> Work to complete: State the number of lines in the records that contain "proteins", with no other words.

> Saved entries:
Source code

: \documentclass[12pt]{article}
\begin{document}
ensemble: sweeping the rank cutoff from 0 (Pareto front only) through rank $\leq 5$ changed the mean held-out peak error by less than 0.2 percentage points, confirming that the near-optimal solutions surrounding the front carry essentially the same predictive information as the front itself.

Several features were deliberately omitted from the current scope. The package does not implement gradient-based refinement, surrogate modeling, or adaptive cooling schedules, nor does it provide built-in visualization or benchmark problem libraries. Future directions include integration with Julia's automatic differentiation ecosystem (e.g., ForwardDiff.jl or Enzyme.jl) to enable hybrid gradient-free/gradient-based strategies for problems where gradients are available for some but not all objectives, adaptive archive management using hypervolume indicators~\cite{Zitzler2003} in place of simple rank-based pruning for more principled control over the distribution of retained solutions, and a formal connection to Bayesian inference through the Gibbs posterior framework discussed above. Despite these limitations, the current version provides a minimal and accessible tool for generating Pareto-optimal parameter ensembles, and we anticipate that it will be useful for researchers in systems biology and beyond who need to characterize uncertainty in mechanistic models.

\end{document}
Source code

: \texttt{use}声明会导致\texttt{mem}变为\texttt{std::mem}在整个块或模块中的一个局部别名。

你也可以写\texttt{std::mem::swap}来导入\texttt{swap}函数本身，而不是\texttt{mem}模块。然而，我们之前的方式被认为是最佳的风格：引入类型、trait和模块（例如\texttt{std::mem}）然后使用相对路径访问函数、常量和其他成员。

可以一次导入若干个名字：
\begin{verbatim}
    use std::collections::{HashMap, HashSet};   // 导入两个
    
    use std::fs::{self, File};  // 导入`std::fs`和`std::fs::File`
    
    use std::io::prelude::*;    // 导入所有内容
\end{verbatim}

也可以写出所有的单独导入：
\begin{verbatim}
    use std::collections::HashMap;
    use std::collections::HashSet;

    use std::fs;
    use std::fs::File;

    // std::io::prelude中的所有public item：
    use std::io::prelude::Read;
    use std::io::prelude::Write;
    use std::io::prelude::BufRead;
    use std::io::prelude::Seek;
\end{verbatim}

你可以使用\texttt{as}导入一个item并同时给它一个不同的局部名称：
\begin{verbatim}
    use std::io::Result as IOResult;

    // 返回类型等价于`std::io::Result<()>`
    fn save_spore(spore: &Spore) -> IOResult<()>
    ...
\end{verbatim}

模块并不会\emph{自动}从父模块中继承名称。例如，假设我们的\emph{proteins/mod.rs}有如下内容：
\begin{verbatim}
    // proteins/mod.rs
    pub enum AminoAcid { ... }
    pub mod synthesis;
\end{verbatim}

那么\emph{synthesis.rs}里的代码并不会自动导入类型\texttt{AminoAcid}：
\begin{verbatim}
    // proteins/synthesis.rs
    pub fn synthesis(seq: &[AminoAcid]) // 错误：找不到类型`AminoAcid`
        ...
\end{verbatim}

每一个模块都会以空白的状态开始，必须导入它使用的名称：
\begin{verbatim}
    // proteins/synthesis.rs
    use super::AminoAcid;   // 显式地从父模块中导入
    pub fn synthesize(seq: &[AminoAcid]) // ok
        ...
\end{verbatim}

> Response to the exercise: 4